Exercise directions. In the records below, begin at the line containing "### This website" and end at the line containing "## Code 102 - Intro to Software Development"; quote every line in that span exactly, including both boundary lines, and no others.

[Information supplied Boundary: Start]

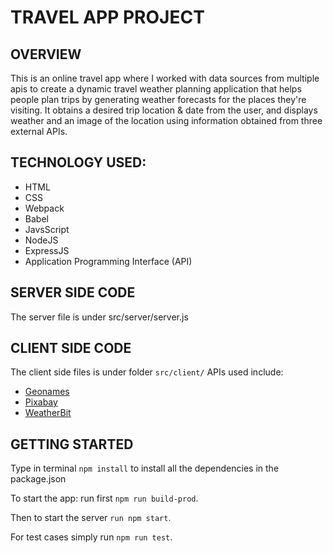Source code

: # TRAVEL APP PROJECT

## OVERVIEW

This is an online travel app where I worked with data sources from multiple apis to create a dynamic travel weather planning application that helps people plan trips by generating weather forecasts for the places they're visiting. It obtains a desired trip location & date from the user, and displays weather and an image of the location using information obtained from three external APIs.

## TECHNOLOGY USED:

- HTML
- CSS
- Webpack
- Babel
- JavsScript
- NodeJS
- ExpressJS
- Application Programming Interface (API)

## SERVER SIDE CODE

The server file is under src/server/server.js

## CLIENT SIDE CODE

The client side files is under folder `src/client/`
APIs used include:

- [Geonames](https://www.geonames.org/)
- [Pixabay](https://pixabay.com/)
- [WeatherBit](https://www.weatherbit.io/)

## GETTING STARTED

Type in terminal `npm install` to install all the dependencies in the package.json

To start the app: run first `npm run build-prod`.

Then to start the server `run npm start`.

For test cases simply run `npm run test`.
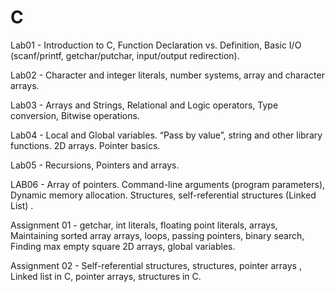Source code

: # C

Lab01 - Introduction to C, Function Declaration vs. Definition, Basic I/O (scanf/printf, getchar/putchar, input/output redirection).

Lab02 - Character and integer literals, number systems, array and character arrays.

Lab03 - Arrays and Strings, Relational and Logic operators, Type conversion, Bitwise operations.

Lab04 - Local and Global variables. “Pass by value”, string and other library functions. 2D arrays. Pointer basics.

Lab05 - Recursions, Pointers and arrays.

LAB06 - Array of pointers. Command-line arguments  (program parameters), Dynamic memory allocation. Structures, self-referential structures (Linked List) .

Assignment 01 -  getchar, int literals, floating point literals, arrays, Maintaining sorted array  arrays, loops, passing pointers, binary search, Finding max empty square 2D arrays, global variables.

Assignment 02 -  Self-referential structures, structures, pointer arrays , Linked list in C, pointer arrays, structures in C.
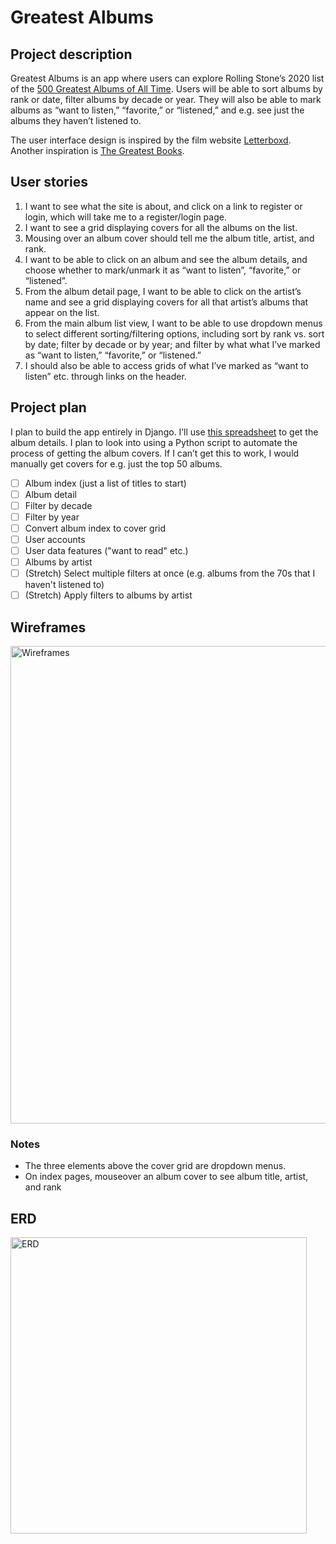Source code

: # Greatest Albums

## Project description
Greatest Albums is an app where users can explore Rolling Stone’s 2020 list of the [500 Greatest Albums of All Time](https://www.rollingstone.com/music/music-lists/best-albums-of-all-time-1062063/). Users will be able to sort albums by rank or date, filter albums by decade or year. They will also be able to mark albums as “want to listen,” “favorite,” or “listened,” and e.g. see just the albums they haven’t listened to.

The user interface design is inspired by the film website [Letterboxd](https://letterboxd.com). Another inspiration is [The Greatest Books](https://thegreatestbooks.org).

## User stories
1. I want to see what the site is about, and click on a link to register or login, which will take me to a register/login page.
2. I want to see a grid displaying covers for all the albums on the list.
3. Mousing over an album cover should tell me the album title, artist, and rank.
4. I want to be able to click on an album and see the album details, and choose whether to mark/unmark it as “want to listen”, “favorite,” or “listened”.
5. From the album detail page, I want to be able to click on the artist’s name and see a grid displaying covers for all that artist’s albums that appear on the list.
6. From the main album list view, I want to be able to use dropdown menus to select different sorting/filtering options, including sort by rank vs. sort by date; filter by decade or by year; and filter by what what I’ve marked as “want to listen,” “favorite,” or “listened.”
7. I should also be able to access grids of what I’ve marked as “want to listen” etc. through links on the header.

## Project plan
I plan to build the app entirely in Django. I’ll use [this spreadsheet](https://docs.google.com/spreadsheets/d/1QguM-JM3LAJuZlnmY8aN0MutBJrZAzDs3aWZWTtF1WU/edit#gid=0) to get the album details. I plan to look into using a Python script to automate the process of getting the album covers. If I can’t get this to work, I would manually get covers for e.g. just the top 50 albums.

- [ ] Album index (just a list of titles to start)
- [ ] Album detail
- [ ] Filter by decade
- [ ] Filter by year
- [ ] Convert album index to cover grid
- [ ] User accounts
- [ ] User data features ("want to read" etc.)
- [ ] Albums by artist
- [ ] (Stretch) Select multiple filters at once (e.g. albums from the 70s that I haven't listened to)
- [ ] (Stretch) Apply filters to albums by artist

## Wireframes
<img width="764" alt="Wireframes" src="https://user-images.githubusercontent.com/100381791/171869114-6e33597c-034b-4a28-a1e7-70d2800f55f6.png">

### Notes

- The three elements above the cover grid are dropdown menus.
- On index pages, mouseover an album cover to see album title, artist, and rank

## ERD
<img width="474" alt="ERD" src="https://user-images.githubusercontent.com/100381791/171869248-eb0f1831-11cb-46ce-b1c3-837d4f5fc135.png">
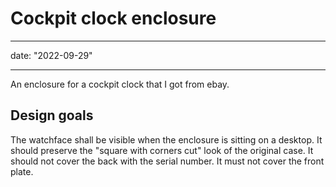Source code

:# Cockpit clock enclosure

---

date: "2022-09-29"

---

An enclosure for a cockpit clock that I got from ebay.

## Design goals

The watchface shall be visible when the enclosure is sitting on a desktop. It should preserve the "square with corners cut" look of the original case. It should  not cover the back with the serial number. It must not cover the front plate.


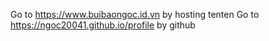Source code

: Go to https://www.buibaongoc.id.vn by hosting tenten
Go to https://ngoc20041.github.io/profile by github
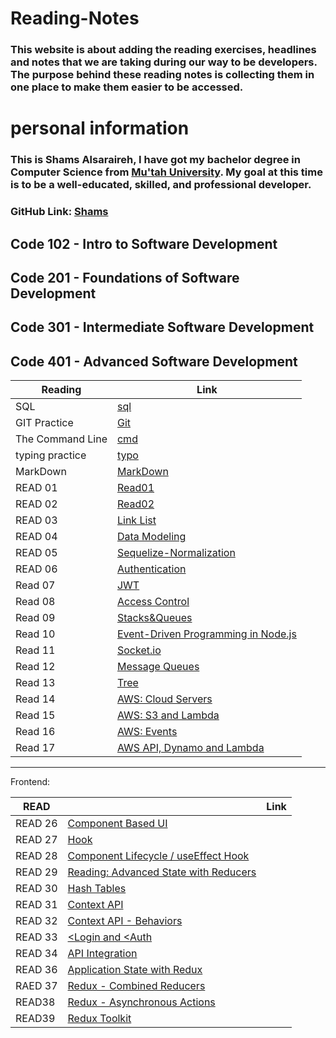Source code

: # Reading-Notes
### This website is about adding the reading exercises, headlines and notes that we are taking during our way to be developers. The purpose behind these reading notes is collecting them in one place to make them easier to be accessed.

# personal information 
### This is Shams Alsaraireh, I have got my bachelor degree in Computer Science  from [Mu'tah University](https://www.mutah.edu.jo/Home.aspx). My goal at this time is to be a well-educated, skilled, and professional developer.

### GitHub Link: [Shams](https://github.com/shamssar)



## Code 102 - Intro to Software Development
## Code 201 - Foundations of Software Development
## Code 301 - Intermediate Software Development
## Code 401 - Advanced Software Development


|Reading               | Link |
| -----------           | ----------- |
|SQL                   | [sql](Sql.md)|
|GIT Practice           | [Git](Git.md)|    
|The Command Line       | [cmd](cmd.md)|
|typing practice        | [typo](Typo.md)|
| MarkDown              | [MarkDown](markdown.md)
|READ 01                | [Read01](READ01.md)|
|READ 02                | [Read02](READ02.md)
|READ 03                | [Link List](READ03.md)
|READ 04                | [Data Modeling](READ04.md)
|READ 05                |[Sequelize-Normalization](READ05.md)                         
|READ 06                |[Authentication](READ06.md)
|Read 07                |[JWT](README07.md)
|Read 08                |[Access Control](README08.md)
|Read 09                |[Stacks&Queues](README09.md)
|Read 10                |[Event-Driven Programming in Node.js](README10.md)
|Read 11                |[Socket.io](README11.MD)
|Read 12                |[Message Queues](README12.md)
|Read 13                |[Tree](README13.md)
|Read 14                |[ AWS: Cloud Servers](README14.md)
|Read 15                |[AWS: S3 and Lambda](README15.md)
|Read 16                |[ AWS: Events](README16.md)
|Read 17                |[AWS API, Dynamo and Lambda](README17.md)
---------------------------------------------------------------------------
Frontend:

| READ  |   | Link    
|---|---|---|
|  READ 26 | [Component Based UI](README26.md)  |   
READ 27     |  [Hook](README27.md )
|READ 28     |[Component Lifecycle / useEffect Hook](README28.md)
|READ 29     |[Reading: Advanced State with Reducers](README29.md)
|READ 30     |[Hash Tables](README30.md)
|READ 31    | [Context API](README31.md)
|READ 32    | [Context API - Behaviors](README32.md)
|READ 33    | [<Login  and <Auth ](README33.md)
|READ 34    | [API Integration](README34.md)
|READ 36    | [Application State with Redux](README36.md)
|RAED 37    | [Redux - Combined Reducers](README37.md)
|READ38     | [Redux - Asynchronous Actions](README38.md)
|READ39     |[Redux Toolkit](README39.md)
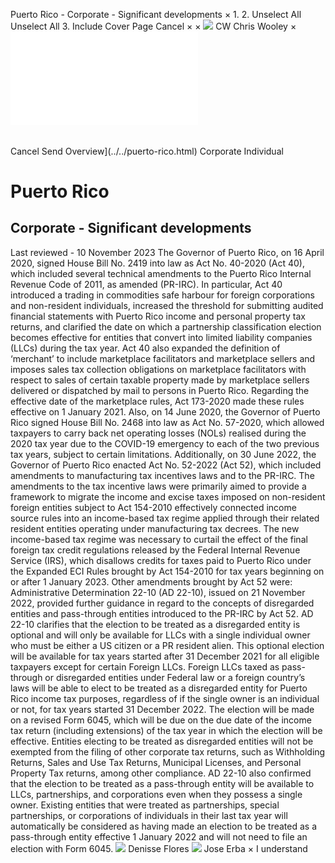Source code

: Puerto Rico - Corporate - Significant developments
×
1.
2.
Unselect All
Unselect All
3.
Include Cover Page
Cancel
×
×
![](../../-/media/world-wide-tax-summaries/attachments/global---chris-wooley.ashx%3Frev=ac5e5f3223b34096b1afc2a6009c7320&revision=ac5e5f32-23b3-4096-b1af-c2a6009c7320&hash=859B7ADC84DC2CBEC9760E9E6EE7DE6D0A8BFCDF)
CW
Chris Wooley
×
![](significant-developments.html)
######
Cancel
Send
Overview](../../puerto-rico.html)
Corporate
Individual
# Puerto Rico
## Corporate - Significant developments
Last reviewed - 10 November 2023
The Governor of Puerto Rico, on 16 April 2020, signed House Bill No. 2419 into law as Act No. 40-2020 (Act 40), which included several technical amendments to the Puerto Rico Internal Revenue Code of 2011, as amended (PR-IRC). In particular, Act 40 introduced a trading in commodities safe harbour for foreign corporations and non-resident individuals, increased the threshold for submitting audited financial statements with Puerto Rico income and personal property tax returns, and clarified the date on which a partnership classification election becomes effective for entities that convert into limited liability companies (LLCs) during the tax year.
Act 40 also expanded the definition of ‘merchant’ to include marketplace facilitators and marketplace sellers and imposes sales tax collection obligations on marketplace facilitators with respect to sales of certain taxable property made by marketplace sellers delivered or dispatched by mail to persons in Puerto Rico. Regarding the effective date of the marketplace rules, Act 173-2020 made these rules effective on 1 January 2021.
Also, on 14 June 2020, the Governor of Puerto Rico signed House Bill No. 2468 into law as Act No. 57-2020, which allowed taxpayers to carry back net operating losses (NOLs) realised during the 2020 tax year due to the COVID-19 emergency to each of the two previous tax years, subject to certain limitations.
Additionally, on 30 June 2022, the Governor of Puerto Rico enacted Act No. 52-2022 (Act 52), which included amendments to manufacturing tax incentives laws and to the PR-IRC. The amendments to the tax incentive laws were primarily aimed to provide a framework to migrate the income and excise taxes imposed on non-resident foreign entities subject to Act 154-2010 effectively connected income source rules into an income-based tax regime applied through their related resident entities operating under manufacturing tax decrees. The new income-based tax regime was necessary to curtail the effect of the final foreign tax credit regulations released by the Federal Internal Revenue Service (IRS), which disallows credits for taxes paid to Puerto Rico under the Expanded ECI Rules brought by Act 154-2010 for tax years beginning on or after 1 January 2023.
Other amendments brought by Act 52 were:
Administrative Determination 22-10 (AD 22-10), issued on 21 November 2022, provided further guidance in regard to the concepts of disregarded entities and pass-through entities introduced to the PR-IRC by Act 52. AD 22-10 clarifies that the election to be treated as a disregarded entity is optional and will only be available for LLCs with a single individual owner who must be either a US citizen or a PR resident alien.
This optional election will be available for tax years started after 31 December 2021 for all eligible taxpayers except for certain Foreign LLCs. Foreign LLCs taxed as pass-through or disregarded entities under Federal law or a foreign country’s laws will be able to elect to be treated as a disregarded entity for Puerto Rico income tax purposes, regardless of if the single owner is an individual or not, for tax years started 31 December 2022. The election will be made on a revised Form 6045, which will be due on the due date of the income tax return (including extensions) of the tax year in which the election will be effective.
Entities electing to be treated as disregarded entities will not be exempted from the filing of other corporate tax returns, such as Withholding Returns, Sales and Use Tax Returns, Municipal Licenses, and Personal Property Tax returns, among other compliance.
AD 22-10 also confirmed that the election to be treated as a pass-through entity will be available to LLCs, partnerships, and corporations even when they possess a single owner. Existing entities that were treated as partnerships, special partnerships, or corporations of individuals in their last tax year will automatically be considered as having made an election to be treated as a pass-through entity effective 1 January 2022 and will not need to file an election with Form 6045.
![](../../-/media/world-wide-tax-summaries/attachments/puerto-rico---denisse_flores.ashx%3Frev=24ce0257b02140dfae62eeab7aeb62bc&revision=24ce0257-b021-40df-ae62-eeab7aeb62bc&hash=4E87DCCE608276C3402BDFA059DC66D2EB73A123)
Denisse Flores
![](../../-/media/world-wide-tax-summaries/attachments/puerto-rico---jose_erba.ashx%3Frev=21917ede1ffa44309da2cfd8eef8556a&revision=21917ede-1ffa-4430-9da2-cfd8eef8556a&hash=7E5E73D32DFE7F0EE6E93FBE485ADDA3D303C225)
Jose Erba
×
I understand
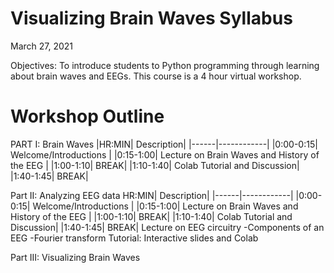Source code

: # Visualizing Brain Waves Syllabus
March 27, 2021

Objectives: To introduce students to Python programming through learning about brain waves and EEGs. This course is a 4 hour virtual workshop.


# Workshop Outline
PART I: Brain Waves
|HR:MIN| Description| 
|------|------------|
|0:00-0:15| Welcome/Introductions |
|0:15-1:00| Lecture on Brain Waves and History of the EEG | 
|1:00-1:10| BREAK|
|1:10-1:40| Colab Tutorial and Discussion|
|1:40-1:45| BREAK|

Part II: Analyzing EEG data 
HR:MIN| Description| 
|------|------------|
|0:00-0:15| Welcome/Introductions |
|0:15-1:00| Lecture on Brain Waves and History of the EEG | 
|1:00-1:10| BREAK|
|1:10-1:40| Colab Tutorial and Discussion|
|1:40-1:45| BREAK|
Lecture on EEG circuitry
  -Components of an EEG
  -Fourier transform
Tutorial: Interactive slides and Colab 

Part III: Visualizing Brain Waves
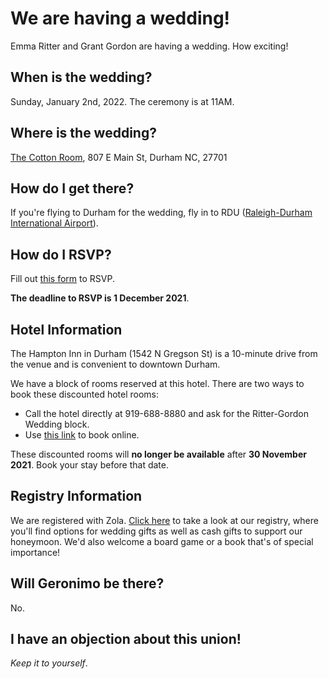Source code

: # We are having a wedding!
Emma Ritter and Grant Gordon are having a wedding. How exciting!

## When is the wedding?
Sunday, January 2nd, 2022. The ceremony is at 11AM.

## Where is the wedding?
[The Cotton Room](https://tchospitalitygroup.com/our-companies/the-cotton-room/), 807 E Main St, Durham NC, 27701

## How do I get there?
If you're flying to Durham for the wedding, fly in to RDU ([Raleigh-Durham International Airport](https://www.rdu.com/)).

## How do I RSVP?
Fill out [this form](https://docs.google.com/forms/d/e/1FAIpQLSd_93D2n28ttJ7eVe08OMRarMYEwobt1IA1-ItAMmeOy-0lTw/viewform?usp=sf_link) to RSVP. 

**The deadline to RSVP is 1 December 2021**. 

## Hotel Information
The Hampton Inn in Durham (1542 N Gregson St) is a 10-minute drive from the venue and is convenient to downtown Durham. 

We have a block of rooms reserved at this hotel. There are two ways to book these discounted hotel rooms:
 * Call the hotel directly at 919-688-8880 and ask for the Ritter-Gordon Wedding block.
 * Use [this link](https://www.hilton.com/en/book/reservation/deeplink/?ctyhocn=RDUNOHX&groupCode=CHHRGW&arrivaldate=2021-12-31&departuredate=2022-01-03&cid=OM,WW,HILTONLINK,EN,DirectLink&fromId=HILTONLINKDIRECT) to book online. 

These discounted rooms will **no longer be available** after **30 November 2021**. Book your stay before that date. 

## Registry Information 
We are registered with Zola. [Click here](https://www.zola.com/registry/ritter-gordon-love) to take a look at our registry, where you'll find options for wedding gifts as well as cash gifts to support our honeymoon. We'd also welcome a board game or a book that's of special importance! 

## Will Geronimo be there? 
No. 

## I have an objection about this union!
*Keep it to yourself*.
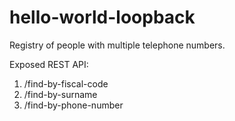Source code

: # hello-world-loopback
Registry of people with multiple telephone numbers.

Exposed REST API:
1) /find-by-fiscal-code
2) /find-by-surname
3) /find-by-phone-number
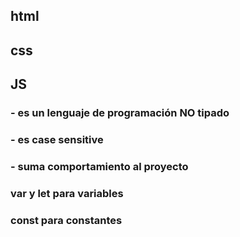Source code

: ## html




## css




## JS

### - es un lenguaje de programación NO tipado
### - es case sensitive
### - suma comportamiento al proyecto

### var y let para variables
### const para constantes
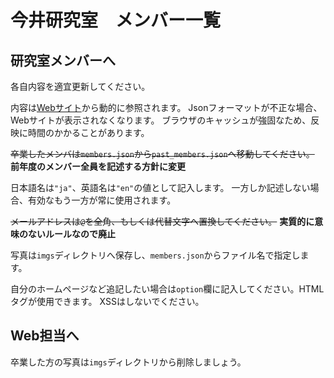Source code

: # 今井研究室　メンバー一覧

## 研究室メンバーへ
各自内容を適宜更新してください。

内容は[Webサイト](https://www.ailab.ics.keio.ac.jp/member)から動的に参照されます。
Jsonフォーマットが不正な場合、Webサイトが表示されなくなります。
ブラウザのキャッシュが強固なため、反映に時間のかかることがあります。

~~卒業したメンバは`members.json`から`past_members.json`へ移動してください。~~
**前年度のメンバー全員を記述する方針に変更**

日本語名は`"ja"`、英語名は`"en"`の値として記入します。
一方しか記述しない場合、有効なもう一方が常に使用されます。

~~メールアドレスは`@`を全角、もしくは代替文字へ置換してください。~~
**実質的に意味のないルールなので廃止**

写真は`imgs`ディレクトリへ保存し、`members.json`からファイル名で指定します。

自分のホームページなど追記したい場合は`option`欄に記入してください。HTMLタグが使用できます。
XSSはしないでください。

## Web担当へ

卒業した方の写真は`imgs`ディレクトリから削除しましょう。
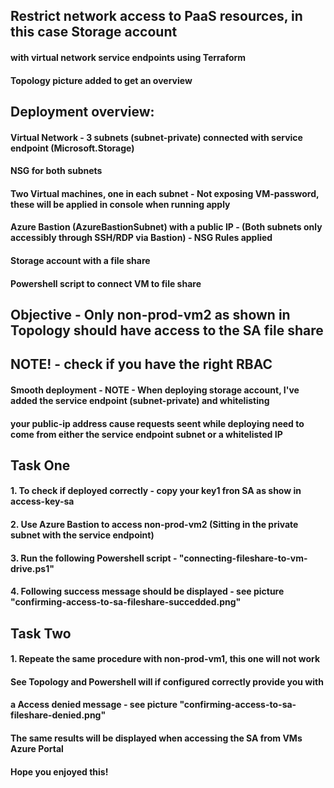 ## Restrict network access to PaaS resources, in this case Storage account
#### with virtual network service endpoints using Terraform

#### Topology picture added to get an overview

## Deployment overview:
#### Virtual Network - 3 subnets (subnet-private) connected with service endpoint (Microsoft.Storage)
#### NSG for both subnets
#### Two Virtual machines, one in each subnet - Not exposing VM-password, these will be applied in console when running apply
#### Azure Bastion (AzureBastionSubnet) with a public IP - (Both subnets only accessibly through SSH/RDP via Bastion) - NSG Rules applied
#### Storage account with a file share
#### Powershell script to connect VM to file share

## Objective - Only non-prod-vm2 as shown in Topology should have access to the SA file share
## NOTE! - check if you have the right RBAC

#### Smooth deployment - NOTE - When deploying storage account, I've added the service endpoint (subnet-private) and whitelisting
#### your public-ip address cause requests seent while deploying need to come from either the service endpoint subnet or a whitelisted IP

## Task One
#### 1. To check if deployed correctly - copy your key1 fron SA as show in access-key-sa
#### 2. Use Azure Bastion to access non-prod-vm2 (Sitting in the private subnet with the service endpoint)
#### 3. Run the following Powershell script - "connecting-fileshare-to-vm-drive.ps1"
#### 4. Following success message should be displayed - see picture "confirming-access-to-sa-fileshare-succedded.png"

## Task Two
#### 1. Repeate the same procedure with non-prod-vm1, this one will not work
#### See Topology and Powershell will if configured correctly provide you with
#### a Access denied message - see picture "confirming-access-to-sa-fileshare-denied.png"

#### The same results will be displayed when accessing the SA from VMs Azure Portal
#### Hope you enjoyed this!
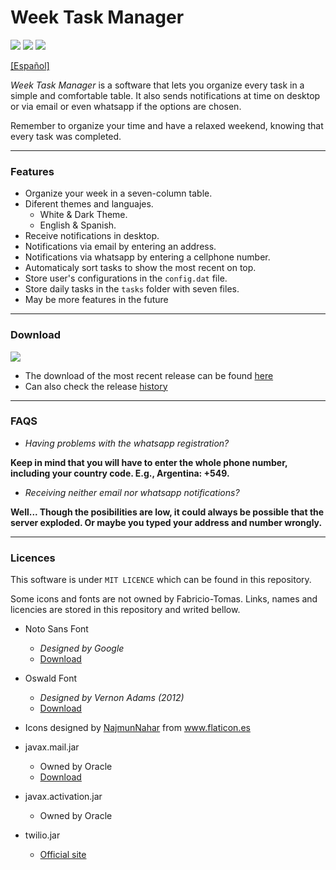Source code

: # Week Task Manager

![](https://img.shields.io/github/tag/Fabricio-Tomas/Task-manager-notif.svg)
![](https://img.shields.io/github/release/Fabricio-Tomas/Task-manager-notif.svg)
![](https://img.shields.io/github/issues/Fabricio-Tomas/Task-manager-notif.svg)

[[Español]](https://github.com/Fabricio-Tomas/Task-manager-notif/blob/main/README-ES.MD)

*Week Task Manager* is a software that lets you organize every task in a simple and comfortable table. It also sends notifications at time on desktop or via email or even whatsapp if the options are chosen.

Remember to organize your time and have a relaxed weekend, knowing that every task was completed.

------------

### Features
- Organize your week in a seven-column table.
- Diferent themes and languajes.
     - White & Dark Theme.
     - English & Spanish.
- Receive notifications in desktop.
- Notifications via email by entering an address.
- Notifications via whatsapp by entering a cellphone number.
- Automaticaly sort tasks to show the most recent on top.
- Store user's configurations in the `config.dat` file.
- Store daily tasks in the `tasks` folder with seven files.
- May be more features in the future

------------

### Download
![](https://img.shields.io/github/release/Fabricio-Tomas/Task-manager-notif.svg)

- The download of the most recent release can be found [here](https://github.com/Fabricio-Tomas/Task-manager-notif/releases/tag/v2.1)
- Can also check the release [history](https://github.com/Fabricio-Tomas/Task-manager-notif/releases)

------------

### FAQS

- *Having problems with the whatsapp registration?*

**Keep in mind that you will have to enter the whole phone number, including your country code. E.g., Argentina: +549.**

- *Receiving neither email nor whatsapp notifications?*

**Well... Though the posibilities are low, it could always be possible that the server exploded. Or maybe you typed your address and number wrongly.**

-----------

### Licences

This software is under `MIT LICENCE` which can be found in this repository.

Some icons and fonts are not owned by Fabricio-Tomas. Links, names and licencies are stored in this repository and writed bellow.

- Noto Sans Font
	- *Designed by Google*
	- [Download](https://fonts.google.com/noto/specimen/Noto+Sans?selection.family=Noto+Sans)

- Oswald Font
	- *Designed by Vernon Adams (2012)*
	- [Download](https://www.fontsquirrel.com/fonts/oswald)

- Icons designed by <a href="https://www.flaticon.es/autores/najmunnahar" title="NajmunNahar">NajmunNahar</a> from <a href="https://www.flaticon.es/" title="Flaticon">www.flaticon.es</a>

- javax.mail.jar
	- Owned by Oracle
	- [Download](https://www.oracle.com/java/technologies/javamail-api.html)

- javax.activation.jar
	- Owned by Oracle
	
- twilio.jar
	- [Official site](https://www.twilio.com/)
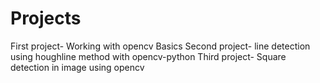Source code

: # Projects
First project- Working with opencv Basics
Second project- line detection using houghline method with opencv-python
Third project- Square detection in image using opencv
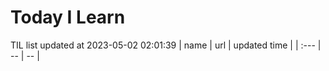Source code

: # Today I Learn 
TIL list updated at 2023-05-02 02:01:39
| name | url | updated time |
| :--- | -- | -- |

[Information supplied Boundary: End]

Response to this exercise.
### This website is about adding the reading exercises, headlines and notes that we are taking during our way to be developers. The purpose behind these reading notes is collecting them in one place to make them easier to be accessed.

# personal information 
### This is Shams Alsaraireh, I have got my bachelor degree in Computer Science  from [Mu'tah University](https://www.mutah.edu.jo/Home.aspx). My goal at this time is to be a well-educated, skilled, and professional developer.

### GitHub Link: [Shams](https://github.com/shamssar)



## Code 102 - Intro to Software Development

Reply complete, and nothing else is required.